--- SOURCE MATERIAL Enclosed Below ---
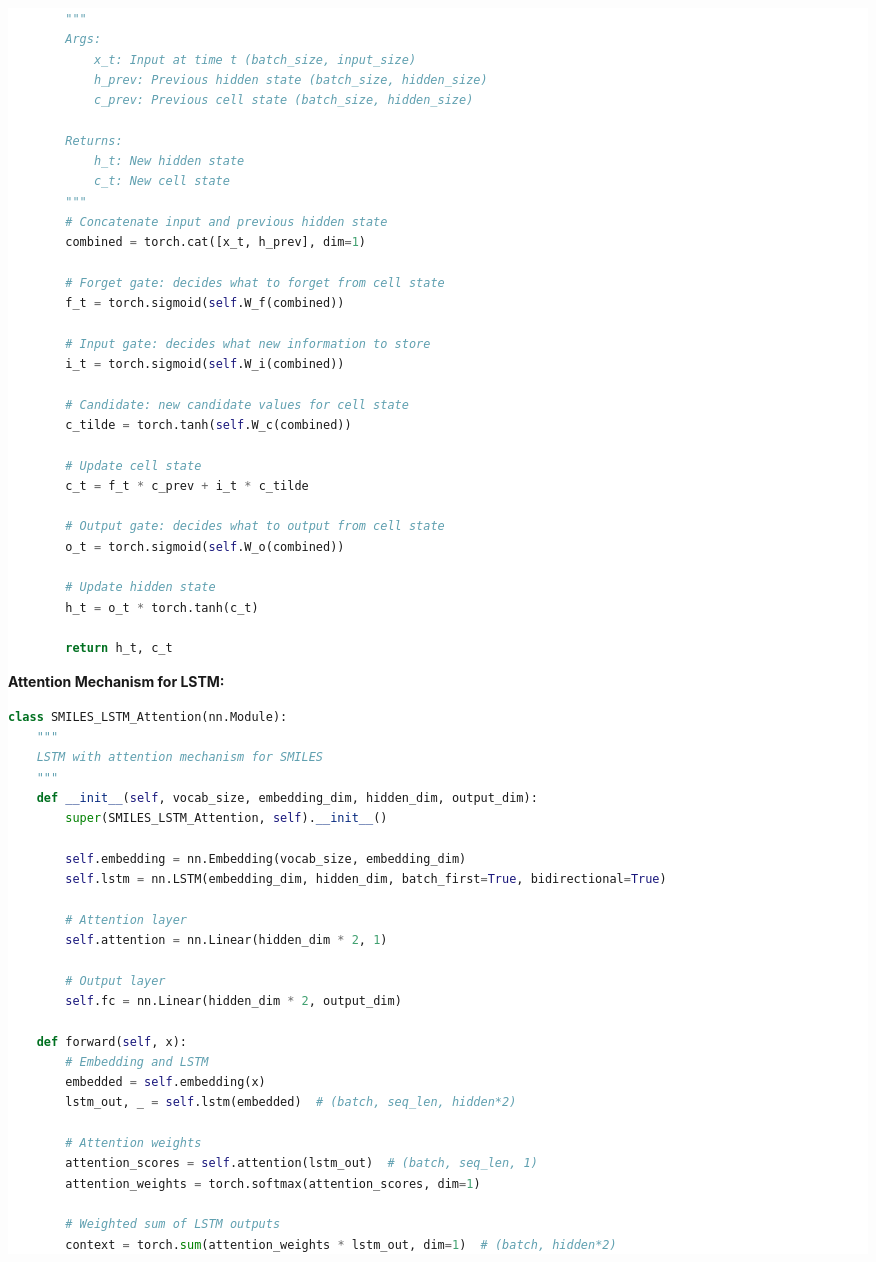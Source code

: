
 ```python
        """
        Args:
            x_t: Input at time t (batch_size, input_size)
            h_prev: Previous hidden state (batch_size, hidden_size)
            c_prev: Previous cell state (batch_size, hidden_size)
        
        Returns:
            h_t: New hidden state
            c_t: New cell state
        """
        # Concatenate input and previous hidden state
        combined = torch.cat([x_t, h_prev], dim=1)
        
        # Forget gate: decides what to forget from cell state
        f_t = torch.sigmoid(self.W_f(combined))
        
        # Input gate: decides what new information to store
        i_t = torch.sigmoid(self.W_i(combined))
        
        # Candidate: new candidate values for cell state
        c_tilde = torch.tanh(self.W_c(combined))
        
        # Update cell state
        c_t = f_t * c_prev + i_t * c_tilde
        
        # Output gate: decides what to output from cell state
        o_t = torch.sigmoid(self.W_o(combined))
        
        # Update hidden state
        h_t = o_t * torch.tanh(c_t)
        
        return h_t, c_t
```

**Attention Mechanism for LSTM:**

```python
class SMILES_LSTM_Attention(nn.Module):
    """
    LSTM with attention mechanism for SMILES
    """
    def __init__(self, vocab_size, embedding_dim, hidden_dim, output_dim):
        super(SMILES_LSTM_Attention, self).__init__()
        
        self.embedding = nn.Embedding(vocab_size, embedding_dim)
        self.lstm = nn.LSTM(embedding_dim, hidden_dim, batch_first=True, bidirectional=True)
        
        # Attention layer
        self.attention = nn.Linear(hidden_dim * 2, 1)
        
        # Output layer
        self.fc = nn.Linear(hidden_dim * 2, output_dim)
    
    def forward(self, x):
        # Embedding and LSTM
        embedded = self.embedding(x)
        lstm_out, _ = self.lstm(embedded)  # (batch, seq_len, hidden*2)
        
        # Attention weights
        attention_scores = self.attention(lstm_out)  # (batch, seq_len, 1)
        attention_weights = torch.softmax(attention_scores, dim=1)
        
        # Weighted sum of LSTM outputs
        context = torch.sum(attention_weights * lstm_out, dim=1)  # (batch, hidden*2)
```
--- End of Enclosed SOURCE MATERIAL ---
Across the records above, count each line that holds the word "embedded" and give only the resulting number.

RESPONSE: 2